“–Heist, you beef jerky-looking motherfucker.”
BELOVED PRESIDENT TAKING IT ON THE CHIN AND CRUMPLING NOISE
“This bitch, too.”
BELOVED FIRST LADY RECEIVING SIMILAR TREATMENT FROM A MUSICAL LEGEND NOISE
GIFTED ACTRESS WHO DESERVED BETTER THAN THIS FROM A PARTNER AND THE WORLD, ETC., NOISE
“I was kind to the crackers.”
What about your wife?
“Don’t ask me about my personal business. I ever ask about you?”
“So don’t ask about me.”
How is laying out the First Couple and your wife part of the Murder Heist?
“You remember that time Ghost Rider tried to fuck the White House?”
“He fucked Peggy Sue, too.”
“Yeah. This shit is like that shit. There’s a desk with a puzzle built into it, or a riddle carved into the floorboards. Nothing may be as it seems. I gotta solve some shit.”
Can you be more specific?
“Bet your ass you are. Sorry-ass motherfucker. You’re lucky I don’t call you a Jew bastard. We know each other a long time, so I won’t say that shit out loud, but we both know it’s in the air.”
I apologize, Mr. Davis.
“Between you and me, who you trusting on a Murder Heist?”
“You say ‘neither of us,’ I’ll shoot at your ass again.”
I would trust you, sir.
“Damn straight. I’m thinking maybe the paintings have been arranged to form some sort of pictocryptic clue, or even a warning. I’m gonna have Stevie Grossman look at it. Jews are good at deciphering.”
Stevie Grossman’s part of this?
“Stevie Grossman’s part of a lotta shit.”
Okay, sure. If there’s riddles and whatever, then you’re part of the “heist” section of the Murder Heist.
“Never know. Could be the answer to the riddle is ‘Murder some motherfucker.’ Never wanna anticipate the Murder Heist. You gotta listen.”
Did it tell you to punch the President, the First Lady, and your wife?
“I told you my marriage ups-and-downs are off-limits.”
Sorry, Mr. Davis.
“You’re a shining example of how fucking mediocre a white man’s allowed to be in this world. You think Caspar Weinberger is here?”
“I wanna punch Caspar fucking Weinberger.”
Is that part of the Murder Heist?
“Let’s find out.”
FOURTEEN YEARS EARLIER, BUT ALSO SIMULTANEOUSLY BECAUSE OF TIME SHEATH-RELATED BULLSHIT NOISE
“Mr. Brown, we can’t have it. Not this administration, not the people of America, not the Black community. The unrest in the streets has got to stop, and I would, uh, greatly appreciate your counsel on that. But, firstly, I want you to get MIles Davis to stop coldcocking Republicans”
“A man can act th’ fool sometime, but not always and not in some places. Man’s gotta be dignified in th’ White House! Man’s gotta be respectable and serious. Can’t be punchin’ on old white people.”
“Yes, yes. We’re of a mind about this. He, uh, just nut-shotted George Schultz.”
“We can’t be havin’ it!”
“No, no. All of this is out of the question, the events of the past few days. We’re informed this is all part of something called a, uh, Murder Heist. That is the name. Whether it is euphemistic is yet to be seen. As of yet, no one has died.”

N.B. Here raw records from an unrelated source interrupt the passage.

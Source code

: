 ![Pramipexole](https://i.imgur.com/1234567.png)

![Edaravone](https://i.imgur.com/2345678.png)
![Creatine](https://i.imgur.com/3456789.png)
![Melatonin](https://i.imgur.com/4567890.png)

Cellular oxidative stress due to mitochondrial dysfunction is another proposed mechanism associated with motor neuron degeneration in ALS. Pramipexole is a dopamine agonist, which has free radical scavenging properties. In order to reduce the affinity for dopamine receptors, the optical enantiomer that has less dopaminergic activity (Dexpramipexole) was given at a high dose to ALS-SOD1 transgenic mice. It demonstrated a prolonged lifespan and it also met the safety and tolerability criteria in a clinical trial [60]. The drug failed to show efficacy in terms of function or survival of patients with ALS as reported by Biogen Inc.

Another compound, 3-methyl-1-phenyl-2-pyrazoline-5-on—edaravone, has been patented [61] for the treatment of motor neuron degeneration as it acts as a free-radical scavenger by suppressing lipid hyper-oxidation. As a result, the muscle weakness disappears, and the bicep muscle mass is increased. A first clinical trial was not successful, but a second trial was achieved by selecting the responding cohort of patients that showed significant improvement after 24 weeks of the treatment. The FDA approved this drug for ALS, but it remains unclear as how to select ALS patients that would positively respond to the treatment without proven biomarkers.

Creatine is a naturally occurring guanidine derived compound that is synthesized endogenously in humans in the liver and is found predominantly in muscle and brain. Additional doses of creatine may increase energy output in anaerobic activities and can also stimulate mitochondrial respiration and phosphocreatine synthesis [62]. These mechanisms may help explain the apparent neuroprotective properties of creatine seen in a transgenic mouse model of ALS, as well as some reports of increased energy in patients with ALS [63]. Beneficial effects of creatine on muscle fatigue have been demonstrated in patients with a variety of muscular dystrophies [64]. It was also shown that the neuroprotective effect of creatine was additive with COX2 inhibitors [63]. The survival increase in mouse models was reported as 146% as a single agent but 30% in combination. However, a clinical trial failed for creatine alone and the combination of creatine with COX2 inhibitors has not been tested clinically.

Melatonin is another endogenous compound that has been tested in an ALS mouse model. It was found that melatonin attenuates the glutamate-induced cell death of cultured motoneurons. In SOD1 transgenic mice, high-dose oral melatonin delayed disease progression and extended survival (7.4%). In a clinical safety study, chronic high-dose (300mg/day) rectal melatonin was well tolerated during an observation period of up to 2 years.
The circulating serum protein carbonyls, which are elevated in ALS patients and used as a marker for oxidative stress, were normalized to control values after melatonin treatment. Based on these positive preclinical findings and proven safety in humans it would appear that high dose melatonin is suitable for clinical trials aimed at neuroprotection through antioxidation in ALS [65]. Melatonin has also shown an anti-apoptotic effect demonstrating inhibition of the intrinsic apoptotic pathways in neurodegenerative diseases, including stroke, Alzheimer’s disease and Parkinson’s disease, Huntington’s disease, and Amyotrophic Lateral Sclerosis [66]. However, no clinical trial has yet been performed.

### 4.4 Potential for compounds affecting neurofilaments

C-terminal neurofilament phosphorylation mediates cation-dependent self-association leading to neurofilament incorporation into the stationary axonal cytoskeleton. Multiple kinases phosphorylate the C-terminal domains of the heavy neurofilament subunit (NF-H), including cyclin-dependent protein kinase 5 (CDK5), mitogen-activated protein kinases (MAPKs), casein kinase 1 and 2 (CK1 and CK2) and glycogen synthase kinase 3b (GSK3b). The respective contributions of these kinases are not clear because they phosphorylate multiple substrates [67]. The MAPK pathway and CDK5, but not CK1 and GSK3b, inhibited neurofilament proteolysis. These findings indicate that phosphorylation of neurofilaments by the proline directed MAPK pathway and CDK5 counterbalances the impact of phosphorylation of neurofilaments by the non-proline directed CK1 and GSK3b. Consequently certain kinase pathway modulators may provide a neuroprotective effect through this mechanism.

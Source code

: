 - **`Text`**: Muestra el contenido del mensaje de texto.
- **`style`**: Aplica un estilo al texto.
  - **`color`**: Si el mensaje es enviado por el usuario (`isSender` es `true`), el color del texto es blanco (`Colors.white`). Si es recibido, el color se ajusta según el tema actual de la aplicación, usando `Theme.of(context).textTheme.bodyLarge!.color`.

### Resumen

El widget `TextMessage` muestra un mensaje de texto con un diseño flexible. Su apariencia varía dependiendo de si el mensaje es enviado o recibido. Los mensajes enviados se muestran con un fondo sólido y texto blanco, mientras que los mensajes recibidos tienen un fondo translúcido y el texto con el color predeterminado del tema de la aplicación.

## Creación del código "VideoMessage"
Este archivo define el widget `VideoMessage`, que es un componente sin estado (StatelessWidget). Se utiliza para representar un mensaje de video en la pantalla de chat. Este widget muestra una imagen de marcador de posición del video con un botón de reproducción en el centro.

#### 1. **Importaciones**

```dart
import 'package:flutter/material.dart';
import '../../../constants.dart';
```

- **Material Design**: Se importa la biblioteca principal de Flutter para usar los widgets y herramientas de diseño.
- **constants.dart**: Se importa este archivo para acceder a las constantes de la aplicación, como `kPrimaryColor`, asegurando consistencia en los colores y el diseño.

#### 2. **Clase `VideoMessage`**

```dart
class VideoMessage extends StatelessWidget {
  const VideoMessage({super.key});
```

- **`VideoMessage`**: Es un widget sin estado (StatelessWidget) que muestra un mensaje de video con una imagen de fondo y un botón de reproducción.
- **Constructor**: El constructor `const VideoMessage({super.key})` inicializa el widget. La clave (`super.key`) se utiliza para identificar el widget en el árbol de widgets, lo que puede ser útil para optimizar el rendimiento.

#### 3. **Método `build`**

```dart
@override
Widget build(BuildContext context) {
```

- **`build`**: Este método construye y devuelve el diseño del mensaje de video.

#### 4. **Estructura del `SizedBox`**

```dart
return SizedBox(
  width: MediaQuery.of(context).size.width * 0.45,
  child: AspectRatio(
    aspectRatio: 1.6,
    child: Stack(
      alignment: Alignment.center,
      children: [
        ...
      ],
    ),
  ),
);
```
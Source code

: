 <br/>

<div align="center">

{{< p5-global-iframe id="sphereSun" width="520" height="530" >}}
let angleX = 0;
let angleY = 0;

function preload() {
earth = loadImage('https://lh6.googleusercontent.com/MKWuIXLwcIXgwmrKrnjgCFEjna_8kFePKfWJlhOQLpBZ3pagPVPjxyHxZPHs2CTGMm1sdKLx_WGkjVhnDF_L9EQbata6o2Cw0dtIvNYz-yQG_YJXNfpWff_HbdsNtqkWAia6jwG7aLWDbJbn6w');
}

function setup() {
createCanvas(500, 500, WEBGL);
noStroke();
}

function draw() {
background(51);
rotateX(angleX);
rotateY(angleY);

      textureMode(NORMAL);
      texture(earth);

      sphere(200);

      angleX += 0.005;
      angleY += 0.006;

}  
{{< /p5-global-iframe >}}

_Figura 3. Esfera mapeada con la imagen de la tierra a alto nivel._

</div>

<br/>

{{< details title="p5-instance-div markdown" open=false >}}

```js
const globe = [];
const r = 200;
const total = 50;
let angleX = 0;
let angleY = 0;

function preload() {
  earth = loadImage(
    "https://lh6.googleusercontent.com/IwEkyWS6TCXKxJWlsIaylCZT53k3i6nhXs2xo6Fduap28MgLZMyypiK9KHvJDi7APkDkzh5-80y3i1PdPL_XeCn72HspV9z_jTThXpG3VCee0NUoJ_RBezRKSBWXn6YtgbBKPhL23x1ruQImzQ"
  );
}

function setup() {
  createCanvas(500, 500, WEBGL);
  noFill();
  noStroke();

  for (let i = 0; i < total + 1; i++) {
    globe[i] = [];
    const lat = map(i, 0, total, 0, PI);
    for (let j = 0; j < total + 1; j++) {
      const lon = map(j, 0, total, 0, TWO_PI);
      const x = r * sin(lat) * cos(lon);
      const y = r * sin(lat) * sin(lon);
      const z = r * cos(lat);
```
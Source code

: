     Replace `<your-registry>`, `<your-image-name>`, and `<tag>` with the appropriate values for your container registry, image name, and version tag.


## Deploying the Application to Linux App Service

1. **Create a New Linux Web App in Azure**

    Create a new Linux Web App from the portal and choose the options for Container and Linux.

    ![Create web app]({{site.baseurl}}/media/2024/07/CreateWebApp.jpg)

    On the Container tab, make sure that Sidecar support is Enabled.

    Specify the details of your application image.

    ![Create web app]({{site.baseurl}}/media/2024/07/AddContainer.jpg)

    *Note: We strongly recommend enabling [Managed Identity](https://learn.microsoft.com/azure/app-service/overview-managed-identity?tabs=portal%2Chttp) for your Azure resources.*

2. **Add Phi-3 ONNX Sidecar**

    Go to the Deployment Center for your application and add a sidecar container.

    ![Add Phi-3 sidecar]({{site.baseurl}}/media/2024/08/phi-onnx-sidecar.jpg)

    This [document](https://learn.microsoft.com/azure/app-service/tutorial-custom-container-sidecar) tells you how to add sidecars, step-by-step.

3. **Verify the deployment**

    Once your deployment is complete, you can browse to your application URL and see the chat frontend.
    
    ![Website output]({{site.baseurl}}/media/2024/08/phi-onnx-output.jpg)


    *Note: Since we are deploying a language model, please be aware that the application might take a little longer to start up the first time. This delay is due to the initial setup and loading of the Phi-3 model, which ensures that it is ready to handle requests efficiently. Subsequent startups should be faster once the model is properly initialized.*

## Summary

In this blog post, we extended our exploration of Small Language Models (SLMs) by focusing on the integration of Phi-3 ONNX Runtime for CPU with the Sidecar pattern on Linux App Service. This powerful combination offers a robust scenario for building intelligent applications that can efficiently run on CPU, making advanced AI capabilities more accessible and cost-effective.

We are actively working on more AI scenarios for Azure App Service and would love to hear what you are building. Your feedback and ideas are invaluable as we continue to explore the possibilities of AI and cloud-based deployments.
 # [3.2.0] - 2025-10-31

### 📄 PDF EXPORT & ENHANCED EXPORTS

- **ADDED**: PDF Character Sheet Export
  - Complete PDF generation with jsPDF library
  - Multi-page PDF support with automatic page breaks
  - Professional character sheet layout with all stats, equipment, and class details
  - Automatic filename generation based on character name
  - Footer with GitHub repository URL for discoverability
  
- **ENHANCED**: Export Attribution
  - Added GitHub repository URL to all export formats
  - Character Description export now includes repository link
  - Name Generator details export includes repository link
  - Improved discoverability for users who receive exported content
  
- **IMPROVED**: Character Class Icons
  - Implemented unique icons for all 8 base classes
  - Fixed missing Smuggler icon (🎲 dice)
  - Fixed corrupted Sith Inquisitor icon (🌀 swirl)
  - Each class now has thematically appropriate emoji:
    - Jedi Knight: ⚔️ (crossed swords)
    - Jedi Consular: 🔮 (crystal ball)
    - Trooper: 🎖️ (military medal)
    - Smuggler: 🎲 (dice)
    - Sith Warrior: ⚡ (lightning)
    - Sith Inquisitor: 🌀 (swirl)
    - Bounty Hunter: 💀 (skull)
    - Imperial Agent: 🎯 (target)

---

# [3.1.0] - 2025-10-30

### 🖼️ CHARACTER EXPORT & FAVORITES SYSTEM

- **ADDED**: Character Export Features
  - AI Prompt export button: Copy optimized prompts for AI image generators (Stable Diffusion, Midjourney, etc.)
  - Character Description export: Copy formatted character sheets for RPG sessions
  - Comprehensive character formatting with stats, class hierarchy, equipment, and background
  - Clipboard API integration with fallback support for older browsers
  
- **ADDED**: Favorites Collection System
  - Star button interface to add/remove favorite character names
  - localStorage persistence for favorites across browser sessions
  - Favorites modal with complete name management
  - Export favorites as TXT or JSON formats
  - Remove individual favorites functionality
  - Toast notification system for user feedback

THE ULTIMATE SOUL BROTHER PEEKING OUT A SLIGHTLY CURVED DOOR NOISE
“Gonna be honest, Mr. President: Nancy looks dead.”
“She’s a very slight woman. I can’t imagine her taking much of a beating before succumbing to her wounds. The nation mourns.”
“She was the eleganzo bean in America’s stew.”
“Yes, well, all right. Please, Mr. Brown. Go calm Miles Davis down before he kneecaps Lawrence Eagleberger.”
“The Jew is a man who can be partnered with!”
“I’ve not found that. My dealings with them have been less than sound. You may, of course, have had different experiences. I can only speak to my personal experiences with members of the race. Incidental to his people’s beliefs is the fact that he cannot be pummeled by a trumpeter at a White House banquet. How does that look to the Chinese?”
“They on the come-up.”
“Wanna go in they house, gotta take off your shoes.”
“Afterwards, for sure. Consider it done.”
“Counter-attack on the attack!”
GODFATHER OF SOUL PURPOSFULLY OPENING THE OVAL OFFICE DOOR NOISE
“I ain’t kiddin’:Nancy dead!”
“We’ll take care of it. Just bring order, son.”